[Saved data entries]
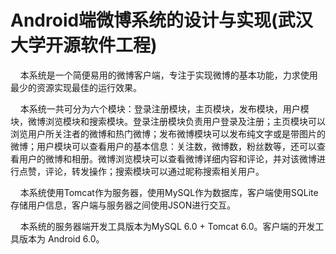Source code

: # Android端微博系统的设计与实现(武汉大学开源软件工程)
<p>&nbsp;&nbsp;&nbsp;&nbsp;本系统是一个简便易用的微博客户端，专注于实现微博的基本功能，力求使用最少的资源实现最佳的运行效果。<p/>
<p>&nbsp;&nbsp;&nbsp;&nbsp;本系统一共可分为六个模块：登录注册模块，主页模块，发布模块，用户模块，微博浏览模块和搜索模块。登录注册模块负责用户登录及注册；主页模块可以浏览用户所关注者的微博和热门微博；发布微博模块可以发布纯文字或是带图片的微博；用户模块可以查看用户的基本信息：关注数，微博数，粉丝数等，还可以查看用户的微博和相册。微博浏览模块可以查看微博详细内容和评论，并对该微博进行点赞，评论，转发操作；搜索模块可以通过昵称搜索相关用户。<p/>
<p>&nbsp;&nbsp;&nbsp;&nbsp;本系统使用Tomcat作为服务器，使用MySQL作为数据库，客户端使用SQLite存储用户信息，客户端与服务器之间使用JSON进行交互。</p>
<p>&nbsp;&nbsp;&nbsp;&nbsp;本系统的服务器端开发工具版本为MySQL 6.0 + Tomcat 6.0。客户端的开发工具版本为 Android 6.0。<p/>
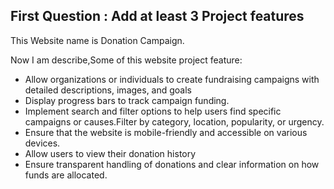 ## First Question : Add at least 3 Project features

This Website name is Donation Campaign.

Now I am describe,Some of  this website project feature:

- Allow organizations or individuals to create fundraising campaigns with detailed descriptions, images, and goals 
- Display progress bars to track campaign funding.
- Implement search and filter options to help users find specific campaigns or causes.Filter by category, location, popularity, or urgency.
- Ensure that the website is mobile-friendly and accessible on various devices.
- Allow users to view their donation history
- Ensure transparent handling of donations and clear information on how funds are allocated.
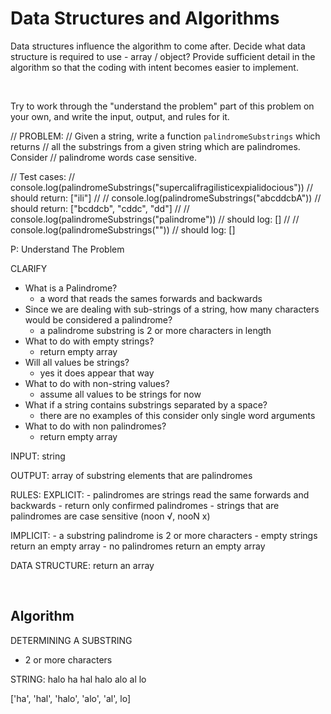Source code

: # Data Structures and Algorithms

Data structures influence the algorithm to come after. 
Decide what data structure is required to use - array / object?
Provide sufficient detail in the algorithm so that the coding with intent becomes easier to implement.

<br>

Try to work through the "understand the problem" part of this problem on your own, and write the input, output, and rules for it.

// PROBLEM: 
// Given a string, write a function `palindromeSubstrings` which returns 
// all the substrings from a given string which are palindromes. Consider // palindrome words case sensitive. 

// Test cases: 
// console.log(palindromeSubstrings("supercalifragilisticexpialidocious")) 
// should return: ["ili"] // 
// console.log(palindromeSubstrings("abcddcbA")) 
// should return: ["bcddcb", "cddc", "dd"] // 
// console.log(palindromeSubstrings("palindrome")) // should log: [] // 
// console.log(palindromeSubstrings("")) // should log: []


P: Understand The Problem

CLARIFY
- What is a Palindrome?
  - a word that reads the sames forwards and backwards
- Since we are dealing with sub-strings of a string, how many characters would be considered a palindrome?
  - a palindrome substring is 2 or more characters in length
- What to do with empty strings?
  - return empty array
- Will all values be strings?
  - yes it does appear that way
- What to do with non-string values?
  - assume all values to be strings for now
- What if a string contains substrings separated by a space?
  - there are no examples of this consider only single word arguments
- What to do with non palindromes?  
  - return empty array


INPUT: string

OUTPUT: array of substring elements that are palindromes

RULES:
  EXPLICIT:
    - palindromes are strings read the same forwards and backwards
    - return only confirmed palindromes
    - strings that are palindromes are case sensitive (noon √, nooN x)

  IMPLICIT:
    - a substring palindrome is 2 or more characters
    - empty strings return an empty array
    - no palindromes return an empty array

DATA STRUCTURE: return an array

<br>

## Algorithm

DETERMINING A SUBSTRING

- 2 or more characters

STRING: halo
ha
hal 
halo
alo
al
lo 

['ha', 'hal', 'halo', 'alo', 'al', lo]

WHAT THIS TASK INVOLVES: Your reply is the full set of entries reproduced exactly, with images omitted.

OUTPUT BELOW:
Source code

: # Android端微博系统的设计与实现(武汉大学开源软件工程)
<p>&nbsp;&nbsp;&nbsp;&nbsp;本系统是一个简便易用的微博客户端，专注于实现微博的基本功能，力求使用最少的资源实现最佳的运行效果。<p/>
<p>&nbsp;&nbsp;&nbsp;&nbsp;本系统一共可分为六个模块：登录注册模块，主页模块，发布模块，用户模块，微博浏览模块和搜索模块。登录注册模块负责用户登录及注册；主页模块可以浏览用户所关注者的微博和热门微博；发布微博模块可以发布纯文字或是带图片的微博；用户模块可以查看用户的基本信息：关注数，微博数，粉丝数等，还可以查看用户的微博和相册。微博浏览模块可以查看微博详细内容和评论，并对该微博进行点赞，评论，转发操作；搜索模块可以通过昵称搜索相关用户。<p/>
<p>&nbsp;&nbsp;&nbsp;&nbsp;本系统使用Tomcat作为服务器，使用MySQL作为数据库，客户端使用SQLite存储用户信息，客户端与服务器之间使用JSON进行交互。</p>
<p>&nbsp;&nbsp;&nbsp;&nbsp;本系统的服务器端开发工具版本为MySQL 6.0 + Tomcat 6.0。客户端的开发工具版本为 Android 6.0。<p/>
 ## First Question : Add at least 3 Project features

This Website name is Donation Campaign.

Now I am describe,Some of  this website project feature:

- Allow organizations or individuals to create fundraising campaigns with detailed descriptions, images, and goals 
- Display progress bars to track campaign funding.
- Implement search and filter options to help users find specific campaigns or causes.Filter by category, location, popularity, or urgency.
- Ensure that the website is mobile-friendly and accessible on various devices.
- Allow users to view their donation history
- Ensure transparent handling of donations and clear information on how funds are allocated.
Source code

: # Data Structures and Algorithms

Data structures influence the algorithm to come after. 
Decide what data structure is required to use - array / object?
Provide sufficient detail in the algorithm so that the coding with intent becomes easier to implement.

<br>

Try to work through the "understand the problem" part of this problem on your own, and write the input, output, and rules for it.

// PROBLEM: 
// Given a string, write a function `palindromeSubstrings` which returns 
// all the substrings from a given string which are palindromes. Consider // palindrome words case sensitive. 

// Test cases: 
// console.log(palindromeSubstrings("supercalifragilisticexpialidocious")) 
// should return: ["ili"] // 
// console.log(palindromeSubstrings("abcddcbA")) 
// should return: ["bcddcb", "cddc", "dd"] // 
// console.log(palindromeSubstrings("palindrome")) // should log: [] // 
// console.log(palindromeSubstrings("")) // should log: []


P: Understand The Problem

CLARIFY
- What is a Palindrome?
  - a word that reads the sames forwards and backwards
- Since we are dealing with sub-strings of a string, how many characters would be considered a palindrome?
  - a palindrome substring is 2 or more characters in length
- What to do with empty strings?
  - return empty array
- Will all values be strings?
  - yes it does appear that way
- What to do with non-string values?
  - assume all values to be strings for now
- What if a string contains substrings separated by a space?
  - there are no examples of this consider only single word arguments
- What to do with non palindromes?  
  - return empty array


INPUT: string

OUTPUT: array of substring elements that are palindromes

RULES:
  EXPLICIT:
    - palindromes are strings read the same forwards and backwards
    - return only confirmed palindromes
    - strings that are palindromes are case sensitive (noon √, nooN x)

  IMPLICIT:
    - a substring palindrome is 2 or more characters
    - empty strings return an empty array
    - no palindromes return an empty array

DATA STRUCTURE: return an array

<br>

## Algorithm

DETERMINING A SUBSTRING

- 2 or more characters

STRING: halo
ha
hal 
halo
alo
al
lo 

['ha', 'hal', 'halo', 'alo', 'al', lo]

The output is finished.